Read More – Simpson: Islanders Take It To the Limit One More Time: A Retrospective

Amalie Arena: House of horrors

Going into the playoffs, one big area of concern was how the Isles could hold up playing on the road. We all know the regular season dominance from the blue and orange at home this past season (21-4-3 record), but the road record was disappointing, to say the least (11-13-4). That being said, starting out on the road didn’t seem to be an issue for New York in rounds one and two. In their series against Pittsburgh and Boston, respectively, the Islanders took care of business on the road, going 4-2 in six combined road games. After a thrilling 2-1 victory in Game 1 against the Lightning, there was potential for the success on the road to continue. That’s also when the wheels would fall off the bus, as the Isles would lose their next three road games, including pivotal moments in Games 5 and 7. To make matters worse, the Islanders (who hadn’t been shutout at all following Game 4) lost Games 5 and 7 by a combined score of 9-0 (not like anyone needs to be reminded of the 8-0 thrashing). To sum up, this isn’t the first playoff series where the Islanders have struggled in Tampa. In fact, looking at the all-time stats in playoff games through three playoff series in 2004, 2016, and 2021 (not including the 2020 East Final given it was at a neutral location in the bubble) between these two teams at Amalie Arena, the Islanders hold a 3-7 record, in which they have a goal differential of minus-17 (14 goals for, 31 goals against), as well as being shutout four times. 

Where was the third line?

Through the first two rounds of the Stanley Cup playoffs, one thing the Islanders could boast about was strong depth scoring coming from their bottom-six forwards. That includes the third-line trio of Kyle Palmieri, Jean-Gabriel Pageau, and Travis Zajac. Well, it seemed their magic ran out after the Bruins series, and they were pretty lackluster to put it nicely. Through the seven games of the semis, none of them even registered a point. Sure, they got on the scoresheet under certain statistical categories (shots and hits, specifically), but going pointless through seven games in the Conference Final is definitely disappointing. However, although some fans might not see it the same way, I’ll grant this line a bit of a pass. Pageau just wasn’t himself, not a ton of jump or energy for a player who’s one of the “heart and soul” guys on the team. Barry Trotz mentioned Pageau had “tweaked” something in the Isles’ loss in Game 2, now I guess we wait and see what the severity of his injury was. Palmieri was decent in this series as well, had a lot of quality scoring chances but just couldn’t find the back of the net. Not much to say about Zajac, whose most notable accomplishment in this series was taking six total penalty minutes in Game 2. 

Goodbye, Nassau Coliseum

This takeaway wasn’t necessarily from the play on the ice, but rather one that became apparent after the series was over. As the Isles wrapped up their first-round series against Pittsburgh, Brendan Burke added to his collection of iconic calls when he said “This old Barn still has some stories to tell.” As if a loss in Game 7 of the Conference Finals wasn’t gut-wrenching enough, the reality began to set in: Nassau Coliseum’s last story has already been told.
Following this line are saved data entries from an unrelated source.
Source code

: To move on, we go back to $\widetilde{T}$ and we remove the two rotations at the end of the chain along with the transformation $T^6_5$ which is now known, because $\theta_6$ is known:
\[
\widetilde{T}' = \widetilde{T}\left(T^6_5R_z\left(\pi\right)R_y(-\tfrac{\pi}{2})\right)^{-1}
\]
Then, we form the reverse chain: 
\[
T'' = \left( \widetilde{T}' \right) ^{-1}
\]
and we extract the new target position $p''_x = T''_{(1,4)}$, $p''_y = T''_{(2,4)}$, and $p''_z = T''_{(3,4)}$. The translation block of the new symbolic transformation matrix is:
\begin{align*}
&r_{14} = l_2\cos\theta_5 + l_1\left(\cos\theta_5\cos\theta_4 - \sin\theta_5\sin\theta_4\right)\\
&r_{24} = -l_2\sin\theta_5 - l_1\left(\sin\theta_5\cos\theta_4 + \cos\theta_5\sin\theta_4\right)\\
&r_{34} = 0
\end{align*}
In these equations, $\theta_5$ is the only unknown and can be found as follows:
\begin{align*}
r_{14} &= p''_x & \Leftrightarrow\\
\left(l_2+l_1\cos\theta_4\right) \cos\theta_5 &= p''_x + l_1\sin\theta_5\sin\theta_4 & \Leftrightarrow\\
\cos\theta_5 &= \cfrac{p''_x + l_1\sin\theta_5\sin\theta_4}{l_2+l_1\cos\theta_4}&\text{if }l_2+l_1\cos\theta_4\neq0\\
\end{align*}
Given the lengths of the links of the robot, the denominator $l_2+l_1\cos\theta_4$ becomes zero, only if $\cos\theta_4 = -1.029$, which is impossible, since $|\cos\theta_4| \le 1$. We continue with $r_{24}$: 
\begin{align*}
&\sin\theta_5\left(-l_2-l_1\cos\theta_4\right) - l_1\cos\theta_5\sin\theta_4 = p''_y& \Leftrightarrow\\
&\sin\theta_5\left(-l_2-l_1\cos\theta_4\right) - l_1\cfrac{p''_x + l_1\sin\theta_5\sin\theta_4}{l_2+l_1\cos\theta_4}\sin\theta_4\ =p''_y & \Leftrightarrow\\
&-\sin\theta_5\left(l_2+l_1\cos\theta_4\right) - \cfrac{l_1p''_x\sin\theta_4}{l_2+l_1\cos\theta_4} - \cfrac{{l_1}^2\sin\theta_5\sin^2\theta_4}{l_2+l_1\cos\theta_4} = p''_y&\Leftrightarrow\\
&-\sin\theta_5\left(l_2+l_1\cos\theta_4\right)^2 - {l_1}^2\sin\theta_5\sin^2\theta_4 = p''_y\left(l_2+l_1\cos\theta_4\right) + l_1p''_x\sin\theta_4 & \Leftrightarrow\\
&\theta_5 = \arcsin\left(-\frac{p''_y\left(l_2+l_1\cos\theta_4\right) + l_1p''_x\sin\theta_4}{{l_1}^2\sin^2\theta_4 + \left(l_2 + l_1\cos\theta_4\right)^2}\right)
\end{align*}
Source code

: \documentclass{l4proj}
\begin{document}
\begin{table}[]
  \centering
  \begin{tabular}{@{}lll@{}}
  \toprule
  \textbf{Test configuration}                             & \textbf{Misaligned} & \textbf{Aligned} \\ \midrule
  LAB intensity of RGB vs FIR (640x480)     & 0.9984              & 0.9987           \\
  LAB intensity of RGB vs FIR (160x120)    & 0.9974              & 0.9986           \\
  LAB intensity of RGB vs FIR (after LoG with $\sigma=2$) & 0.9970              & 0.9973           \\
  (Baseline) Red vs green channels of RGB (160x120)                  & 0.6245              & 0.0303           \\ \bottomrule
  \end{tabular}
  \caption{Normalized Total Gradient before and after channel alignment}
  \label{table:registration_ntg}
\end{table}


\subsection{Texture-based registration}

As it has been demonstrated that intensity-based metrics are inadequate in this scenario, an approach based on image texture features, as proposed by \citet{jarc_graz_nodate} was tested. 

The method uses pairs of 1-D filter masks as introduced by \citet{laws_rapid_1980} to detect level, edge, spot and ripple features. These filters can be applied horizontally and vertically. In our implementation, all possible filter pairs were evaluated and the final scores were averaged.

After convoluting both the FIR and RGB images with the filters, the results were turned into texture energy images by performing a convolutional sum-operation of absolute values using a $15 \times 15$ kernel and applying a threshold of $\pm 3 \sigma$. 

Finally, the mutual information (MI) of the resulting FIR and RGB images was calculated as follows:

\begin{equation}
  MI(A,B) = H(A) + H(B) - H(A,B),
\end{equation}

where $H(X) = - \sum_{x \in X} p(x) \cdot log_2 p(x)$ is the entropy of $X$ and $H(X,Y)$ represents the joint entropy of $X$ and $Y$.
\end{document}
The first and only real home (and no, I’m not counting the Barclays Center in that statement) the Islanders and their fans have ever known won’t be hosting hockey games anymore… at least not that we currently know of. I suppose there’s always a chance of a preseason game or maybe even some regular-season home games early next season before the grand opening of UBS Arena, but we’ll have to see what happens. For now, it looks as if Anthony Beauvillier’s overtime winner in Game 6 will be the last amazing playoff moment to happen on Coliseum ice. From the dynasty years in the ’80s to Ryan Pulock’s goal-line save in Game 4 of the semis and everything in between, the moments and memories in that building will stick with players and fans alike forever. UBS Arena is going to be fantastic, but nothing will ever compare to the feel of the Coliseum on game day. Farewell, Fort Neverlose… or is it “see you later”?